WASHINGTON, DC—Pricing trends for the first two months of the year went separate ways, CoStar Group said Friday in reporting the latest CoStar Commercial Repeat Sale Indices. The firm's value-weighted US Composite Index, reflecting the bigger-ticket asset sales common in core markets, fell 1.4% in February 2017, after a similar decline of 1.2% the month before. Conversely, the equal-weighted US Composite Index, which reflects the more numerous but lower-priced transactions common in secondary and tertiary markets, increased by 1.4% in February on top of a 1.9% gain in January.
CoStar points out that both composite indices posted positive growth on a year-over-year basis. However, the firm says recent divergence in pricing trends likely reflects a maturing market cycle, especially for the high-value properties in core markets that led the recovery.

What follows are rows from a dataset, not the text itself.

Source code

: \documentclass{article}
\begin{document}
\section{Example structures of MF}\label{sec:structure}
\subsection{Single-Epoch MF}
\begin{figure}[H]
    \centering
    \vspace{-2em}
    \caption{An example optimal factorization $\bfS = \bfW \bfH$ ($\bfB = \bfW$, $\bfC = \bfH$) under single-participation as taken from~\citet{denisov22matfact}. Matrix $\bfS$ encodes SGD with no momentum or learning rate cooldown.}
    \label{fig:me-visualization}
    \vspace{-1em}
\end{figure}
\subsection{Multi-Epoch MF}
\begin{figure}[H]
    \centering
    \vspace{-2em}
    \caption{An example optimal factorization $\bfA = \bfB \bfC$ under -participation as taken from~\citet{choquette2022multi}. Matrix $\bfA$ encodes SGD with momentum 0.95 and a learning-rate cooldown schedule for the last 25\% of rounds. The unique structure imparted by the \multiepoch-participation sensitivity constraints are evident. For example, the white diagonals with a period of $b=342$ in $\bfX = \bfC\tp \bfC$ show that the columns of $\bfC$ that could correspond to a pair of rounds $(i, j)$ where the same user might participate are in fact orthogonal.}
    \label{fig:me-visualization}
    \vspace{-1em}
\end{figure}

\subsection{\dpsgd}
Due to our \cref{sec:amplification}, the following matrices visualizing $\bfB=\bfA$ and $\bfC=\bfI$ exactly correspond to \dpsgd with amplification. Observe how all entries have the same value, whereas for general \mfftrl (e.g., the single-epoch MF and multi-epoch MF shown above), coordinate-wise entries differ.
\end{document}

Bearing out this overall trend was the performance of a pair of sub-indices of the equal-weighted Composite Index. The general commercial segment of CCRSI's national composite index, influenced by smaller, lower-priced properties, increased 1.4% in February and 10.5% Y-O.Y.
On the other hand, the investment-grade segment of the index, which reflects the price influence of higher-value properties, advanced more slowly both for the month of February and for the 12-month period, posting gains of 0.5% and 2.8%, respectively. The recent price momentum in the general commercial segment demonstrates the expanding breadth of the pricing recovery across more markets, says CoStar.
Supporting the growth in commercial property prices is a concomitant growth in space absorption. CoStar says net absorption across the three major property types—office, retail, and industrial—is projected to total 714.3 million square feet for the 12-month period ending in March, up 6.8% from the trailing 12-month period that ended in March 2016.
In keeping with the extension of the pricing recovery across the entire building size and quality spectrum, the general commercial segment saw the strongest rate of absorption growth over the past year, according to CoStar. Total net absorption in this segment is projected to grow 19.1% in the 12-month period that ended in March. Net absorption in the investment-grade segment is expected to increase by 1.2% in the same period.
CoStar data for the past four years show uneven Y-O-Y growth in net absorption for the trailing 12 months. By far the biggest increase—in terms of square footage and by percentage occurred between Q1 2014 and Q1 2015, when absorption grew by a total of 205 million square feet, or approximately 47%, from the 434.8 million square feet absorbed in the 12 months that ended March 31, '14. Since then, the Y-O-Y increases have been more modest; the annual growth at Q1 '16 was up by 28.4 million square feet, or about 4.4%.
Comparably modest was the growth in composite pair sales volume, including 858 repeat sales during the month of February. Composite pair volume of $132.2 billion in the 12-month period that ended Feb. 28 was 1.9% higher than in the previous 12-month period a year earlier. Even so, CoStar says that year-to-date through February, composite pair volume was lower than the same period in both '15 and '16, suggesting that the moderation in transaction activity that began last year from the record levels seen in '15 will continue through 2017.